In Marty's Own Words -- Caring for Her Mom

At one time Marty was a fairly prolific writer.  With her humor and insight she would have been a wonderful blogger, I guess in effect she is because she inspires so much of this blog.  Marty wrote this right after her Mother had a cerebral shunt and a cerebral hematoma.  I want to think this happened in 2000 or 2001.  It's amazing how close to the bone she cuts this.

This may ramble, but I need to write it now. I am just back from mom having brain surgery twice in one week, lots of very stressful and very frightening stuff. Briefly, Mom is better, out of ICU in the Neuro observation unit, and will probably go to rehab soon. Still quite a bit of confusion and poor coordination of muscles - particularly right side (bled on left side). Language and purposeful movements are most compromised, but all signs are slowly improving and it has not reached a plateau yet.


I am somewhat encouraged; 2 days ago there was only a blank stare. In a detached sort of way, it has been a fascinating process to be a part of. I have learned more in the last 10 days than you can imagine about neurosurgery, suffering, compassion, me, and life in general. It has been an amazing experience, I can't say I'm glad at all that it happened, but I would not trade for having been a part of it. I am changed in very fundamental ways -- although that sounds rather dramatic and a tad histrionic.


My father has been incredible, two phrases he used repeatedly when I would get discouraged, "I'll play whatever hand I'm dealt" and "I'm designed for whatever the job requires." Although I have never admired their relationship except for the longevity of it (51 years) it was awesome to watch their love play out and impact all of this. His commitment to my Mother and the whole "for better or worse” was operating at full force and often took my breath away.

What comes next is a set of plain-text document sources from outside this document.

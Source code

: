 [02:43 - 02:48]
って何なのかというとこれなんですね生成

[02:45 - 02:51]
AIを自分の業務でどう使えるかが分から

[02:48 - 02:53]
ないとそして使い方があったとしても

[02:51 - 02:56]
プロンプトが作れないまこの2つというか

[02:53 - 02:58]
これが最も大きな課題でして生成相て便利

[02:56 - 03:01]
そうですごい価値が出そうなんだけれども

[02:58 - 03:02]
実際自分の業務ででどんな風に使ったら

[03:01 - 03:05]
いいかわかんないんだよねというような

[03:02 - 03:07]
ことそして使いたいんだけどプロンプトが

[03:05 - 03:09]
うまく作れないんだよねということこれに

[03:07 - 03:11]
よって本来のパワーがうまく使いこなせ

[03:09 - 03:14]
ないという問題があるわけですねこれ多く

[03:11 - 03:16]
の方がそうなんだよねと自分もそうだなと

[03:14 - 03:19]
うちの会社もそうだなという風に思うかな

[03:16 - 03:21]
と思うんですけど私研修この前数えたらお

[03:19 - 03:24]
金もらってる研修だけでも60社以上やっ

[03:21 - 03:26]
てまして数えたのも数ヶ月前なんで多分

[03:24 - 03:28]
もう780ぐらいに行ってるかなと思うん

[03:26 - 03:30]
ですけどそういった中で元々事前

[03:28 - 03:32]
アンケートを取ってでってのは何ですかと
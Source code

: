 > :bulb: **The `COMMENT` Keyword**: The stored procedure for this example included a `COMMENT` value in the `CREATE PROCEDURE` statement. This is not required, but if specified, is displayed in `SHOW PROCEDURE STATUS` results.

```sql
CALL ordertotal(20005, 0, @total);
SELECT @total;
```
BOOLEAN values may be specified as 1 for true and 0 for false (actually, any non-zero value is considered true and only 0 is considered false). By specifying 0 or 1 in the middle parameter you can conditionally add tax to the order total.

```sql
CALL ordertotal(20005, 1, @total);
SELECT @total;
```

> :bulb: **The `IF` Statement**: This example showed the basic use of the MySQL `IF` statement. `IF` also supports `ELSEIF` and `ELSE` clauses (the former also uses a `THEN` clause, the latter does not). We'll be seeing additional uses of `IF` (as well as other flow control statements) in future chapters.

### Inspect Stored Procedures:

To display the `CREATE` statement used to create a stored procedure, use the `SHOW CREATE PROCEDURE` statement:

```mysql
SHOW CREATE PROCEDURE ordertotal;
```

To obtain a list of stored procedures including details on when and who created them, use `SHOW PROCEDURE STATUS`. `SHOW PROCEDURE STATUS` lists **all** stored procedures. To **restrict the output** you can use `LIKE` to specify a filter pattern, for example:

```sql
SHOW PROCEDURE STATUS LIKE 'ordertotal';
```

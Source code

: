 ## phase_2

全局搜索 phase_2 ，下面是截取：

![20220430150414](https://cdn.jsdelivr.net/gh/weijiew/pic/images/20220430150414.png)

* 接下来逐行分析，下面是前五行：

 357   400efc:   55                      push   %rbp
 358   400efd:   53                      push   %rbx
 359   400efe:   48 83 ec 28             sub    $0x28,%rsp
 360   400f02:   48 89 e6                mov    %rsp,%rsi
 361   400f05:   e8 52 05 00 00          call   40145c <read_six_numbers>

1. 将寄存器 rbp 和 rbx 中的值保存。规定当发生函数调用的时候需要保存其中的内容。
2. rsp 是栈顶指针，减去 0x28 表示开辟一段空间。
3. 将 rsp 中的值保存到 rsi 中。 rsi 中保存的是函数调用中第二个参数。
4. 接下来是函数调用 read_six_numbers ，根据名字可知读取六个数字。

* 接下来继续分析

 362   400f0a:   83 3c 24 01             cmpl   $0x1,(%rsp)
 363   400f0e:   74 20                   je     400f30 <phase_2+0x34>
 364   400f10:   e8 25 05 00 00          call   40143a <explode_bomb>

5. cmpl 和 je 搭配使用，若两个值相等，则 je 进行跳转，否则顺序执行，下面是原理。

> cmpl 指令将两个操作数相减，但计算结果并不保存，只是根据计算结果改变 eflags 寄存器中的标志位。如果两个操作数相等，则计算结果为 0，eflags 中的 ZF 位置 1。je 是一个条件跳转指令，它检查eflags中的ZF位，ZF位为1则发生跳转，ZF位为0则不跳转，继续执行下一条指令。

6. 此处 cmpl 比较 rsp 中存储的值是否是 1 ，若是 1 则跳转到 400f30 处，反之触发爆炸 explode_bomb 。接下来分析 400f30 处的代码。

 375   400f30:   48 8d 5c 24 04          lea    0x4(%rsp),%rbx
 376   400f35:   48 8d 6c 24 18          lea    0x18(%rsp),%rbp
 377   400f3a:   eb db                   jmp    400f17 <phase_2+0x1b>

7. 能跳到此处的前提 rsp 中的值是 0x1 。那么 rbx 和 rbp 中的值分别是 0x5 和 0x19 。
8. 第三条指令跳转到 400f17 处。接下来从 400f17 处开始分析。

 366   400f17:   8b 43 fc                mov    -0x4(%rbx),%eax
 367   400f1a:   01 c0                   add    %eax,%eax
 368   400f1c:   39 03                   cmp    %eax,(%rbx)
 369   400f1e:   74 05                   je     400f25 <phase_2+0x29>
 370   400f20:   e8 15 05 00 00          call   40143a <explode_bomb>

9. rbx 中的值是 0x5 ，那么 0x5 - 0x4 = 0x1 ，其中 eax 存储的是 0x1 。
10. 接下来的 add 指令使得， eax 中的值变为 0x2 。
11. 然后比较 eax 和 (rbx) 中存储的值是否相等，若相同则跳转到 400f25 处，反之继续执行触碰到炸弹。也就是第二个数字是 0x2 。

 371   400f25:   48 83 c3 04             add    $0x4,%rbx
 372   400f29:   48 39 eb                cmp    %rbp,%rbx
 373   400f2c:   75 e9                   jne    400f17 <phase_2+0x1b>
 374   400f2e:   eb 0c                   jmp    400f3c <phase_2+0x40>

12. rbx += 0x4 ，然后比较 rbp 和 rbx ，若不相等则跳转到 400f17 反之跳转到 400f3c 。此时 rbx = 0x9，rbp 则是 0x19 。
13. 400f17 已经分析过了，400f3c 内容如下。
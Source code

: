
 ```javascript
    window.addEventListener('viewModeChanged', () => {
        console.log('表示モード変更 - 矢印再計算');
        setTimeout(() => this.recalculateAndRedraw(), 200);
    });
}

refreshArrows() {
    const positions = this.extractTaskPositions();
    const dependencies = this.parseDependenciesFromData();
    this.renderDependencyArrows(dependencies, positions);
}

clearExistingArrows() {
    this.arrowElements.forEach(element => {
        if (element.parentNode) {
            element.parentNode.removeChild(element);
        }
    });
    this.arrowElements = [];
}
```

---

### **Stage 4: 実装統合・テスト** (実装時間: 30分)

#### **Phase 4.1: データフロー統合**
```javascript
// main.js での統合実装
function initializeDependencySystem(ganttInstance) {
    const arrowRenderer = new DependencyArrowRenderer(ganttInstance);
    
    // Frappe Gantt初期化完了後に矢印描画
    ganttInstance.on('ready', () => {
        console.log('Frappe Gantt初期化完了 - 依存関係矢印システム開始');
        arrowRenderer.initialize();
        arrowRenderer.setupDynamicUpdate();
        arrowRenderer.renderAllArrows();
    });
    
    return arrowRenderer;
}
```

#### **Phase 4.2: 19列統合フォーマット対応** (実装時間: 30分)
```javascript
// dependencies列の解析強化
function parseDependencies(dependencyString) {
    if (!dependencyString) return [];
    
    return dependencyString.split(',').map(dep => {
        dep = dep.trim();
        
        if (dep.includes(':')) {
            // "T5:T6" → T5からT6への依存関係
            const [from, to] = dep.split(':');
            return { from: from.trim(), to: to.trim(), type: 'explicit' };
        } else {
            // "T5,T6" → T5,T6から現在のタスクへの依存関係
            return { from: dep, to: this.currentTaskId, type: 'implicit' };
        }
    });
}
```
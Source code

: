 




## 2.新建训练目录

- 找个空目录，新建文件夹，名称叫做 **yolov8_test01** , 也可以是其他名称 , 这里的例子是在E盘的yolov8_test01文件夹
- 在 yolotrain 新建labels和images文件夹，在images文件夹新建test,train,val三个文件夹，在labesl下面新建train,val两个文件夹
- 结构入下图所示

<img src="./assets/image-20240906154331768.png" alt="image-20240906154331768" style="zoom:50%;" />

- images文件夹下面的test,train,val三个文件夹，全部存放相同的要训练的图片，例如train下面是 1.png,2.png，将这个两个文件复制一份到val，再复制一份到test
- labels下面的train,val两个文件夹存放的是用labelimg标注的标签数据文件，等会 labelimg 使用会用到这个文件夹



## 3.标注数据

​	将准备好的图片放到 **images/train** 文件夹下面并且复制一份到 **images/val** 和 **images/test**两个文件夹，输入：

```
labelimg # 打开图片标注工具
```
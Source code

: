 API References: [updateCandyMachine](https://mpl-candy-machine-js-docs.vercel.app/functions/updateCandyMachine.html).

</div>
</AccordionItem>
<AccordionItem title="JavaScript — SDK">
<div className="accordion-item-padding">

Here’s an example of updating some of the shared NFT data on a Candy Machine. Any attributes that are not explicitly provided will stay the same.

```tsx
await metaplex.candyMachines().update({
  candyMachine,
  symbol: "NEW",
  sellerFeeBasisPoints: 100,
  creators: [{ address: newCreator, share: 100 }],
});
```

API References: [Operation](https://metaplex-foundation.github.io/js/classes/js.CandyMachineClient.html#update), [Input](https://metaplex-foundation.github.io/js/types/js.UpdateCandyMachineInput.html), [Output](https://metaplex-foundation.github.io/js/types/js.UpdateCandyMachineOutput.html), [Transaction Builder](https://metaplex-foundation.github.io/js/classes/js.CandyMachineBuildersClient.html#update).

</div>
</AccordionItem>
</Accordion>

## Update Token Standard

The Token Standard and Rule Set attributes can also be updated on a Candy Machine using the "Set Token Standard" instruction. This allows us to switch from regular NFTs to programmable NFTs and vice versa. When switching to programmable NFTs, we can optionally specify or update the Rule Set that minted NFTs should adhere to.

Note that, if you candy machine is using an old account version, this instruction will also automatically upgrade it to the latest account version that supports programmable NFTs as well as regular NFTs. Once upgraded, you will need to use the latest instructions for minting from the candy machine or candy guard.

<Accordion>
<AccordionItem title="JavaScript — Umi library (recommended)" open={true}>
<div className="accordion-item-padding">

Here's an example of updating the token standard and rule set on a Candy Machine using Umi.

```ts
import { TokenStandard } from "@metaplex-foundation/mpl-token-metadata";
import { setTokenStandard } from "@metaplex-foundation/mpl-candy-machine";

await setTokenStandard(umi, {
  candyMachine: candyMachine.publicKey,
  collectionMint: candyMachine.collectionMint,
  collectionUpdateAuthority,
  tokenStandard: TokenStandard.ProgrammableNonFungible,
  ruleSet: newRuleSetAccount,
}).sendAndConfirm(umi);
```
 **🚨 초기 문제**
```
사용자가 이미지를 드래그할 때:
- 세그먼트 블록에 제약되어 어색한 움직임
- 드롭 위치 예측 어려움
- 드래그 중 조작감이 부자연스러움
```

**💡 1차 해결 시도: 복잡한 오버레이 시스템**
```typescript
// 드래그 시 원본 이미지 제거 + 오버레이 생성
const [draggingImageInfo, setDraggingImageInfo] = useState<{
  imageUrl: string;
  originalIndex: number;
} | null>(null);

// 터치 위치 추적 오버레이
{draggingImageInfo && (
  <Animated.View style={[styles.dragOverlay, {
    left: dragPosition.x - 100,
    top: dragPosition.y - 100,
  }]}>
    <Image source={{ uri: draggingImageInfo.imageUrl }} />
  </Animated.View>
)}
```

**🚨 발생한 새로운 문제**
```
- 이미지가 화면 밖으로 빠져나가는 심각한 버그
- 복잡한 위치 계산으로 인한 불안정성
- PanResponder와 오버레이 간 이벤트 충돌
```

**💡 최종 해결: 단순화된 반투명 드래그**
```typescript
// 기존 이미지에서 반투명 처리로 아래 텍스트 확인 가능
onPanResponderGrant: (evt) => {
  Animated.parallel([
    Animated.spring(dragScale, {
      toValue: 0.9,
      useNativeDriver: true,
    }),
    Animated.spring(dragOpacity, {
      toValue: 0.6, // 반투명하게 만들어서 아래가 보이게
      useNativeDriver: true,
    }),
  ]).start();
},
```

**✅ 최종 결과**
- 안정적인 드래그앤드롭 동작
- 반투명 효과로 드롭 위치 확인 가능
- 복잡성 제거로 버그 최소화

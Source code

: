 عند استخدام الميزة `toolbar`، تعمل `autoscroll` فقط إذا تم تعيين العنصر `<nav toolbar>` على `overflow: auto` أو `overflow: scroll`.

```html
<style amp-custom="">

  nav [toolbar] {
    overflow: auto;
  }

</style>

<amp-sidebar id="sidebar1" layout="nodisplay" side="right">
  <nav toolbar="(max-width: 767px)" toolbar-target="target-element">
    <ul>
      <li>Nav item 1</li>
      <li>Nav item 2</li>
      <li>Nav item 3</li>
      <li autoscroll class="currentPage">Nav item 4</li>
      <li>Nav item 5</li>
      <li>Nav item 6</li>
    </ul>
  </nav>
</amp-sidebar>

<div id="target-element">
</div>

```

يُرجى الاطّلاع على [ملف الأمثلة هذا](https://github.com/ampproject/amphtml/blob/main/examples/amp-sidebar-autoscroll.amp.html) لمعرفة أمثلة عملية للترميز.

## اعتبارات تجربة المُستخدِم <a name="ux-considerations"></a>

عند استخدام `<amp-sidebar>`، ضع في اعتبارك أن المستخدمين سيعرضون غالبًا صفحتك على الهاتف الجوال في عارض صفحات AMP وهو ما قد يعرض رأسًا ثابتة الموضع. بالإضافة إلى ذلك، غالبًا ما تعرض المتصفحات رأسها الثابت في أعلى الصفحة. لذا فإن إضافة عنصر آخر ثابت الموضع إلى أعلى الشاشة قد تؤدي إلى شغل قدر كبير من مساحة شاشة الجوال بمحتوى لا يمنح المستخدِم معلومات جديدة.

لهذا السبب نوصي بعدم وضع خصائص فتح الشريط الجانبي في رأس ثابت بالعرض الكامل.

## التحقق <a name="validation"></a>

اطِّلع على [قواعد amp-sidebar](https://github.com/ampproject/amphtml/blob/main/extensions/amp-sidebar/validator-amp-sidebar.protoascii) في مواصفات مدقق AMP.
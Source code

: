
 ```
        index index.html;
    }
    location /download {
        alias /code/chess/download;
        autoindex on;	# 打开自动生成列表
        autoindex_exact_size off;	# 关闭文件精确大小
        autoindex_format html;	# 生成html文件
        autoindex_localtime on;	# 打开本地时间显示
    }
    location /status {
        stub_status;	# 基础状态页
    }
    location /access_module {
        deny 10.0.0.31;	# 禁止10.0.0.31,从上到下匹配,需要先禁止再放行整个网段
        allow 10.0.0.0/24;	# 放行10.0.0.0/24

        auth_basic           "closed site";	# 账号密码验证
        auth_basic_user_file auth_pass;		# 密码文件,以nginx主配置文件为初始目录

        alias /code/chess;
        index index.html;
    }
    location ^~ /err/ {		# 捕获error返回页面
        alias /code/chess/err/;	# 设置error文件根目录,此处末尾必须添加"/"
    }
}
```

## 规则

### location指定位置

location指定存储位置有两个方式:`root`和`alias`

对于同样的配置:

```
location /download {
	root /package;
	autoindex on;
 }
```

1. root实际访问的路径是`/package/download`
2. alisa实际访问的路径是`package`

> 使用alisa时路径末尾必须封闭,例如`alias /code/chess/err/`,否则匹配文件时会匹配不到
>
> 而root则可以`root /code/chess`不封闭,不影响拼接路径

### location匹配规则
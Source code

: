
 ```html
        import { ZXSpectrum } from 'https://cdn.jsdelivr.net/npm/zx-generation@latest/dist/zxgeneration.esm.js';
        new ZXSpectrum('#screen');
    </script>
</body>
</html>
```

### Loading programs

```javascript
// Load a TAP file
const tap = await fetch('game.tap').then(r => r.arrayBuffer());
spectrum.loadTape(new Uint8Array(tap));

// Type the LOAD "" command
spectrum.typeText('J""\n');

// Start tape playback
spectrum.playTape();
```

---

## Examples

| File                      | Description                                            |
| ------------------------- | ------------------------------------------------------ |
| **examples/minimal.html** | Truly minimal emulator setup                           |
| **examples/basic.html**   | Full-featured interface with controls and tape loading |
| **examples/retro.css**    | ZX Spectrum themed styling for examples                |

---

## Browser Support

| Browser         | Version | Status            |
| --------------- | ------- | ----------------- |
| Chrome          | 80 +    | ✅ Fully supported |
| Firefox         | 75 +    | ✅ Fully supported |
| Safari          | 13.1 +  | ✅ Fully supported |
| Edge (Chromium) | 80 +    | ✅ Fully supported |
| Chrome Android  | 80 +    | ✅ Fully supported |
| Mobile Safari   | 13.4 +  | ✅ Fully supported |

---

The big thing for me involved this notion of "the grace of obligation." More and more I think I understand that through meeting obligations that just come with loving others, you receive God's grace. Through all of this I had two voices going on (borrowing from Kay Toombs) - the human voice that fights against it all and screams "no, don't let this happen, this sucks, this is my worst nightmare, this is so bad, I can't bear it." Vs the spiritual voice that says "no matter what, it will be okay, God didn't make this happen, but is with all of us each moment, and will help us bear whatever occurs." This love is made evident through the multitude of caring, compassionate gestures from people you know and from people you don't know. I have been in similar situations before and I don't think you ever experience God's love as powerfully as when you are in some kind of real crisis - it strips you of all the things that normally block the receiving of God's love. In this way the crisis becomes an amazing opportunity to receive grace.


In addition, to be able to offer comfort to someone who is sick and suffering or someone who is mentally hurting and frightened allows you to be a vessel or vehicle for grace. It becomes a privilege to minister to someone who is suffering, and you know what? - I'm good at that. The verse "if you have done it to one of these, you have done it to me." Well this is what the grace of daily obligation means. It really does become an honor to respond to the needs and expectations and hurting in others. The obligation gets transformed into an opportunity that nets you unbelievable grace. To be forced to walk by faith, not sight is really wonderful in a very paradoxical way. I don't mean faith that the problems of this world will all be okay. Maybe they won't, but faith that you really are "designed for whatever the job requires" and that ultimately - everything will transcend this and be okay.



2 comments:

Jim said...

Awesome depth of insight Larry.

Donna said...

Thank you for sharing this. As life and all it's experiences teach us - there are many perspectives and incredible opportunities to do God's work in helping others. Marty was very eloquent in writing about it, as are you.